In a campaign to “reclaim the air we breathe and the quality of our lives” Clayton resident Bill Pontikis is acting on behalf of frustrated residents and migrant groups in leading the newly formed Toxic Odour Action Group (TOAG).

The President of the Clayton Traders Association in Victoria and founder of TOAG believes the Environment Protection Act’s (EPA) process of communicating to non-English speaking communities is inconsistent and far from transparent, leaving people confused, frustrated and isolated as they suffer from exposure to harmful toxic odours.

“While the EPA has made some effort to engage with the community, it is very understandable why a large number of our local Greek community attending forums on this issue are visibly angry and frustrated.

Their voices are not being heard, and are seemingly sidelined by EPA’s own process,” Mr Pontikis said. Landfills, recycling materials and concrete crushing businesses, located in the northern sections of the Kingston Green Wedge, have been discharging odours across residential and business areas for many years.

The stench of rotting waste has resulted in the degradation of air quality to such an extent that public health is deteriorating, and the quality of life has been steadily declining, Mr Pontikis said.

“Residents are frustrated and the smell is making them ill at home,” Mr Pontikis said, adding that children are distracted from their studies by the smell at school, workers are finding their occupational health at the workplace miserable and local traders are losing customers.

“As a community, we are suffering physically, emotionally, and financially from the impact of mismanaged waste management,” he said.

According to a number of local Greek residents in contact with Mr Pontikis, the 24-hour hotline provided by the EPA has been plagued with resourcing issues and is at best inconsistent with the information and service it provides.

The first time Mr Pontikis used the hotline, after a number of his customers complained about not being able to get through to the EPA, he found himself facing similar difficulties.

“The second time when I did manage to get through I was informed by a customer service representative that the EPA were currently not set up to provide interpreting services and that the person reporting the problem would need to provide their own interpreting resource,” he said.

Following a series of phone calls Mr Pontikis was finally informed of an external number that people from non-English backgrounds could use. This number, however, was resourced not by the EPA but independently by the Federal Government’s Department of Immigration and was only available for limited hours during the day.

“It’s not like the odours happen according to when a customer service line is available… in fact a number of my customers have suggested that they are worst hit by the odours during the period that the interpreter service is not available,” Mr Pontikis said.

Mr Pontikis is particularly concerned that the externally provided Department of Immigration interpreter service can be extremely exhausting for an elderly person with limited to no English speaking ability. “Waiting times can be often in excess of ten minutes with no guarantee of getting through,” he said.

There is currently no direction on the EPA’s website for people from non-English speaking backgrounds.
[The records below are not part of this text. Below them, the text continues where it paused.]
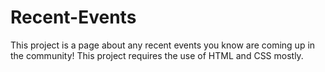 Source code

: # Recent-Events
This project is a page about any recent events you know are coming up in the community! 
This project requires the use of HTML and CSS mostly. 
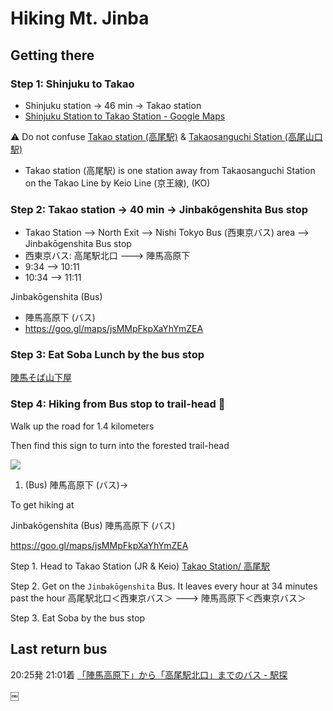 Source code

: # Hiking Mt. Jinba

## Getting there

### Step 1: Shinjuku to Takao
* Shinjuku station -> 46 min -> Takao station
* [Shinjuku Station to Takao Station - Google Maps](https://www.google.com/maps/dir/Shinjuku+Station,+JR+Shinjuku+Station,+3+Chome-38+Shinjuku,+Shinjuku+City,+Tokyo/Takao+Station,+Takaomachi,+Hachioji,+Tokyo/@35.6735819,139.2108804,10z/data=!3m1!4b1!4m14!4m13!1m5!1m1!1s0x60188cd0d6b1ba1f:0x1c32a1f1ecacfdd5!2m2!1d139.7005713!2d35.6896067!1m5!1m1!1s0x60191953768eb377:0xa28d32aeb0efaa98!2m2!1d139.2818312!2d35.6422261!3e3)

⚠️ Do not confuse [Takao station (高尾駅)](https://goo.gl/maps/zQroSGXyakU2DgfK8) & [Takaosanguchi Station (高尾山口駅)](https://goo.gl/maps/ywYp4yUBJmfCtjRy6)
  * Takao station (高尾駅) is one station away from Takaosanguchi Station on the Takao Line by Keio Line (京王線), (KO)

### Step 2: Takao station -> 40 min -> Jinbakōgenshita Bus stop
* Takao Station --> North Exit --> Nishi Tokyo Bus (西東京バス) area --> Jinbakōgenshita Bus stop
* 西東京バス: 高尾駅北口 ---> 陣馬高原下
* 9:34 --> 10:11
* 10:34 --> 11:11

Jinbakōgenshita (Bus)
* 陣馬高原下 (バス)
* https://goo.gl/maps/jsMMpFkpXaYhYmZEA

### Step 3: Eat Soba Lunch by the bus stop

[陣馬そば山下屋](https://g.page/jinbasoba?share)

### Step 4: Hiking from Bus stop to trail-head 🥾
Walk up the road for 1.4 kilometers

Then find this sign to turn into the forested trail-head

![](https://savvytokyo.scdn3.secure.raxcdn.com/app/uploads/2019/07/Signage-Picture.jpg)



1. (Bus) 陣馬高原下 (バス)-> 

To get hiking at

Jinbakōgenshita (Bus)
陣馬高原下 (バス)

https://goo.gl/maps/jsMMpFkpXaYhYmZEA


Step 1. Head to Takao Station (JR & Keio)
[Takao Station/ 高尾駅](https://goo.gl/maps/QgiDhXQCWk1bDeyG7)

Step 2. Get on the `Jinbakōgenshita` Bus. It leaves every hour at 34 minutes past the hour
高尾駅北口＜西東京バス＞  ---> 陣馬高原下＜西東京バス＞


Step 3. Eat Soba by the bus stop






## Last return bus

20:25発  21:01着
[「陣馬高原下」から「高尾駅北口」までのバス - 駅探](https://ekitan.com/transit/bus/sf-1007329/st-1006904/?sf=1007329&st=1006904&dt=20210425&tm=1000&sfname=%25E9%2599%25A3%25E9%25A6%25AC%25E9%25AB%2598%25E5%258E%259F%25E4%25B8%258B%25EF%25BC%259C%25E8%25A5%25BF%25E6%259D%25B1%25E4%25BA%25AC%25E3%2583%2590%25E3%2582%25B9%25EF%25BC%259E&stname=%25E9%25AB%2598%25E5%25B0%25BE%25E9%25A7%2585%25E5%258C%2597%25E5%258F%25A3%25EF%25BC%259C%25E8%25A5%25BF%25E6%259D%25B1%25E4%25BA%25AC%25E3%2583%2590%25E3%2582%25B9%25EF%25BC%259E&sftype=bus&sttype=bus&sfdirectname=%25E9%2599%25A3%25E9%25A6%25AC%25E9%25AB%2598%25E5%258E%259F%25E4%25B8%258B%25EF%25BC%259C%25E8%25A5%25BF%25E6%259D%25B1%25E4%25BA%25AC%25E3%2583%2590%25E3%2582%25B9%25EF%25BC%259E&stdirectname=%25E9%25AB%2598%25E5%25B0%25BE%25E9%25A7%2585%25E5%258C%2597%25E5%258F%25A3%25EF%25BC%259C%25E8%25A5%25BF%25E6%259D%25B1%25E4%25BA%25AC%25E3%2583%2590%25E3%2582%25B9%25EF%25BC%259E&sr=-1&scomp=1&tcomp=1&company=)


￼

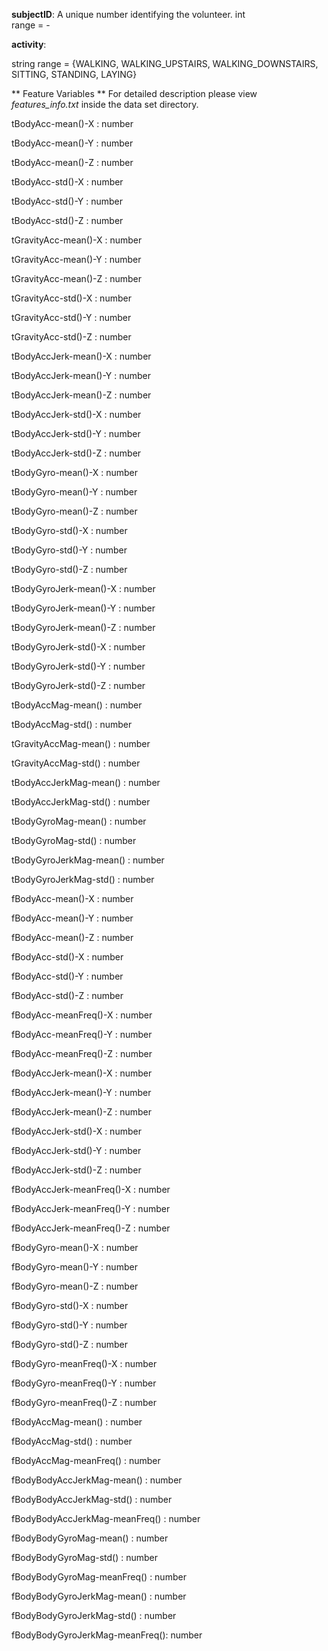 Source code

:    **subjectID**:
	 A unique number identifying the volunteer.
   int  
   range = -
   
   **activity**:
	 
   string 
   range = {WALKING, WALKING_UPSTAIRS, WALKING_DOWNSTAIRS, SITTING, STANDING, LAYING}

	
   ** Feature Variables **
   For detailed description please view *features_info.txt* inside the data set directory.
	
   tBodyAcc-mean()-X              :
	 number
  
   tBodyAcc-mean()-Y              :
	 number
  
   tBodyAcc-mean()-Z              :
	 number
  
   tBodyAcc-std()-X               :
	 number
  
   tBodyAcc-std()-Y               :
	 number
  
   tBodyAcc-std()-Z               :
	 number
  
   tGravityAcc-mean()-X           :
	 number
  
   tGravityAcc-mean()-Y           :
	 number
  
   tGravityAcc-mean()-Z           :
	 number
  
   tGravityAcc-std()-X            :
	 number
  
   tGravityAcc-std()-Y            :
	 number
  
   tGravityAcc-std()-Z            :
	 number
  
   tBodyAccJerk-mean()-X          :
	 number
  
   tBodyAccJerk-mean()-Y          :
	 number
  
   tBodyAccJerk-mean()-Z          :
	 number
  
   tBodyAccJerk-std()-X           :
	 number
  
   tBodyAccJerk-std()-Y           :
	 number
  
   tBodyAccJerk-std()-Z           :
	 number
  
   tBodyGyro-mean()-X             :
	 number
  
   tBodyGyro-mean()-Y             :
	 number
  
   tBodyGyro-mean()-Z             :
	 number
  
   tBodyGyro-std()-X              :
	 number
  
   tBodyGyro-std()-Y              :
	 number
  
   tBodyGyro-std()-Z              :
	 number
  
   tBodyGyroJerk-mean()-X         :
	 number
  
   tBodyGyroJerk-mean()-Y         :
	 number
  
   tBodyGyroJerk-mean()-Z         :
	 number
  
   tBodyGyroJerk-std()-X          :
	 number
  
   tBodyGyroJerk-std()-Y          :
	 number
  
   tBodyGyroJerk-std()-Z          :
	 number
  
   tBodyAccMag-mean()             :
	 number
  
   tBodyAccMag-std()              :
	 number
  
   tGravityAccMag-mean()          :
	 number
  
   tGravityAccMag-std()           :
	 number
  
   tBodyAccJerkMag-mean()         :
	 number
  
   tBodyAccJerkMag-std()          :
	 number
  
   tBodyGyroMag-mean()            :
	 number
  
   tBodyGyroMag-std()             :
	 number
  
   tBodyGyroJerkMag-mean()        :
	 number
  
   tBodyGyroJerkMag-std()         :
	 number
  
   fBodyAcc-mean()-X              :
	 number
  
   fBodyAcc-mean()-Y              :
	 number
  
   fBodyAcc-mean()-Z              :
	 number
  
   fBodyAcc-std()-X               :
	 number
  
   fBodyAcc-std()-Y               :
	 number
  
   fBodyAcc-std()-Z               :
	 number
  
   fBodyAcc-meanFreq()-X          :
	 number
  
   fBodyAcc-meanFreq()-Y          :
	 number
  
   fBodyAcc-meanFreq()-Z          :
	 number
  
   fBodyAccJerk-mean()-X          :
	 number
  
   fBodyAccJerk-mean()-Y          :
	 number
  
   fBodyAccJerk-mean()-Z          :
	 number
  
   fBodyAccJerk-std()-X           :
	 number
  
   fBodyAccJerk-std()-Y           :
	 number
  
   fBodyAccJerk-std()-Z           :
	 number
  
   fBodyAccJerk-meanFreq()-X      :
	 number
  
   fBodyAccJerk-meanFreq()-Y      :
	 number
  
   fBodyAccJerk-meanFreq()-Z      :
	 number
  
   fBodyGyro-mean()-X             :
	 number
  
   fBodyGyro-mean()-Y             :
	 number
  
   fBodyGyro-mean()-Z             :
	 number
  
   fBodyGyro-std()-X              :
	 number
  
   fBodyGyro-std()-Y              :
	 number
  
   fBodyGyro-std()-Z              :
	 number
  
   fBodyGyro-meanFreq()-X         :
	 number
  
   fBodyGyro-meanFreq()-Y         :
	 number
  
   fBodyGyro-meanFreq()-Z         :
	 number
  
   fBodyAccMag-mean()             :
	 number
  
   fBodyAccMag-std()              :
	 number
  
   fBodyAccMag-meanFreq()         :
	 number
  
   fBodyBodyAccJerkMag-mean()     :
	 number
  
   fBodyBodyAccJerkMag-std()      :
	 number
  
   fBodyBodyAccJerkMag-meanFreq() :
	 number
  
   fBodyBodyGyroMag-mean()        :
	 number
  
   fBodyBodyGyroMag-std()         :
	 number
  
   fBodyBodyGyroMag-meanFreq()    :
	 number
  
   fBodyBodyGyroJerkMag-mean()    :
	 number
  
   fBodyBodyGyroJerkMag-std()     :
	 number
  
   fBodyBodyGyroJerkMag-meanFreq():
	 number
The EPA accepts that this is a serious problem and is aware it has been a serious problem for a long time, Mr Pontikis said. “They need to follow this with a commitment to better resource and support a diverse local community,” he added.

In one particular case an elderly Greek resident of South Clayton, Bill Rossios, lodged a complaint about a pollution issue on March 7. More than a week later the EPA arrived at his home and set up a monitor, which remained on his property for a number of days, before the EPA returned to remove the instrument.

Now almost two months later, Mr Rossios is yet to receive any kind of response from the EPA about the outcome of the testing on his property, as well as the outcome of his complaint.

 The South Clayton resident said the problem still persists. “Sadly Mr Rossios’ case is not an isolated one,” Mr Pontikis said.

“It’s the kind of experience that leaves the Greek community, as well as other ethnic communities, feeling disenfranchised and locked out of this very important process of reporting problems affecting their health… They just want to be heard, and for their concerns to be listened to.”

“The current process is in effect, denying people their basic rights according to the Law [Environment Protection Act], on the grounds of language barriers.”